Mendonça abriu “as portas do inferno” para favorecer Flávio Bolsonaro, dizem ministros do STF

Mendonça abriu “as portas do inferno” para favorecer Flávio Bolsonaro, dizem ministros do STF

André Mendonça não foi colocado no STF por Jair Bolsonaro para observar a lei

Ministros do Supremo Tribunal Federal (STF) acusam André Mendonça de atropelar procedimentos da Corte para beneficiar eleitoralmente Flávio Bolsonaro (PL-RJ) e afirmam que o ministro abriu “as portas do inferno” ao lançar o tribunal em uma crise de consequências imprevisíveis. Com informações da Folha de S.Paulo.

A reação ocorreu depois do segundo indicado por Jair Bolsonaro obter e divulgar mensagens do ex-banqueiro Daniel Vorcaro que envolvem Alexandre de Moraes. Na terça-feira (1º), o ministro levantou o sigilo de um relatório da Polícia Federal que registra a troca de mensagens entre Vorcaro e Moraes. Os diálogos sugerem encontros entre os dois antes da prisão do banqueiro e uma agenda frequente de reuniões.

Os ministros ouvidos afirmam que as supostas irregularidades atribuídas a Moraes devem ser apuradas. O questionamento recai sobre a forma e o momento escolhidos por Mendonça para agir. “Todos aqui tocam investigações, e há sempre um respeito por rito e forma, que ele não seguiu nesse caso”, afirmou um integrante do STF.

Para o mesmo magistrado, é “óbvio” que a avalanche de notícias produzida pela divulgação do material beneficia Flávio Bolsonaro, que disputa a Presidência da República e já passou a defender publicamente a renúncia de Moraes. Segundo ele, não haveria justificativa para Mendonça tomar a iniciativa justamente neste momento da campanha eleitoral.

Outro ministro usou uma imagem ainda mais dura para descrever as consequências da iniciativa. Segundo ele, Mendonça “riscou o palito de fósforo dentro do tanque de combustível” e “abriu as portas do Supremo para o inferno”. O magistrado afirmou que ninguém sabe quais serão as consequências da crise, citando inclusive a possibilidade de futuros processos de impeachment contra integrantes do STF.

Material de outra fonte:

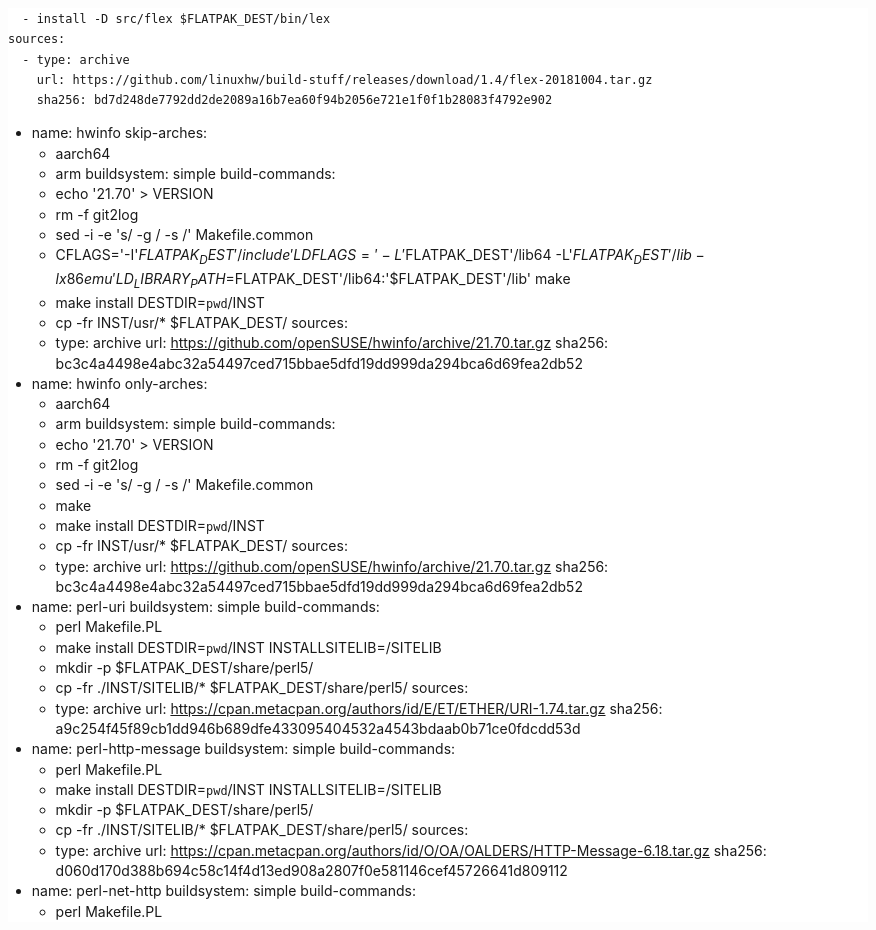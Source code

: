       - install -D src/flex $FLATPAK_DEST/bin/lex
    sources:
      - type: archive
        url: https://github.com/linuxhw/build-stuff/releases/download/1.4/flex-20181004.tar.gz
        sha256: bd7d248de7792dd2de2089a16b7ea60f94b2056e721e1f0f1b28083f4792e902
  - name: hwinfo
    skip-arches:
      - aarch64
      - arm
    buildsystem: simple
    build-commands:
      - echo '21.70' > VERSION
      - rm -f git2log
      - sed -i -e 's/ -g / -s /' Makefile.common
      - CFLAGS='-I'$FLATPAK_DEST'/include' LDFLAGS='-L'$FLATPAK_DEST'/lib64 -L'$FLATPAK_DEST'/lib -lx86emu' LD_LIBRARY_PATH=$FLATPAK_DEST'/lib64:'$FLATPAK_DEST'/lib' make
      - make install DESTDIR=`pwd`/INST
      - cp -fr INST/usr/* $FLATPAK_DEST/
    sources:
      - type: archive
        url: https://github.com/openSUSE/hwinfo/archive/21.70.tar.gz
        sha256: bc3c4a4498e4abc32a54497ced715bbae5dfd19dd999da294bca6d69fea2db52
  - name: hwinfo
    only-arches:
      - aarch64
      - arm
    buildsystem: simple
    build-commands:
      - echo '21.70' > VERSION
      - rm -f git2log
      - sed -i -e 's/ -g / -s /' Makefile.common
      - make
      - make install DESTDIR=`pwd`/INST
      - cp -fr INST/usr/* $FLATPAK_DEST/
    sources:
      - type: archive
        url: https://github.com/openSUSE/hwinfo/archive/21.70.tar.gz
        sha256: bc3c4a4498e4abc32a54497ced715bbae5dfd19dd999da294bca6d69fea2db52
  - name: perl-uri
    buildsystem: simple
    build-commands:
      - perl Makefile.PL
      - make install DESTDIR=`pwd`/INST INSTALLSITELIB=/SITELIB
      - mkdir -p $FLATPAK_DEST/share/perl5/
      - cp -fr ./INST/SITELIB/* $FLATPAK_DEST/share/perl5/
    sources:
      - type: archive
        url: https://cpan.metacpan.org/authors/id/E/ET/ETHER/URI-1.74.tar.gz
        sha256: a9c254f45f89cb1dd946b689dfe433095404532a4543bdaab0b71ce0fdcdd53d
  - name: perl-http-message
    buildsystem: simple
    build-commands:
      - perl Makefile.PL
      - make install DESTDIR=`pwd`/INST INSTALLSITELIB=/SITELIB
      - mkdir -p $FLATPAK_DEST/share/perl5/
      - cp -fr ./INST/SITELIB/* $FLATPAK_DEST/share/perl5/
    sources:
      - type: archive
        url: https://cpan.metacpan.org/authors/id/O/OA/OALDERS/HTTP-Message-6.18.tar.gz
        sha256: d060d170d388b694c58c14f4d13ed908a2807f0e581146cef45726641d809112
  - name: perl-net-http
    buildsystem: simple
    build-commands:
      - perl Makefile.PL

Outra crítica feita é sobre o caminho jurídico adotado por Mendonça. Pela jurisprudência do STF, a investigação de um ministro da Corte depende de provocação da Procuradoria-Geral da República (PGR). Mendonça, porém, pediu de ofício à PF o relatório sobre as mensagens de Vorcaro. Um dos ministros ouvidos considera que a produção desse documento já configuraria uma investigação e, portanto, poderia ser considerada nula.

Há ainda questionamentos sobre o vazamento das mensagens antes da retirada oficial do sigilo. Depois que veículos de imprensa tiveram acesso ao material, Mendonça tornou o conteúdo disponível a qualquer cidadão. “É correto um juiz vazar as coisas para atingir um investigado? Ainda mais sendo um colega?”, questionou um segundo ministro ouvido pela coluna.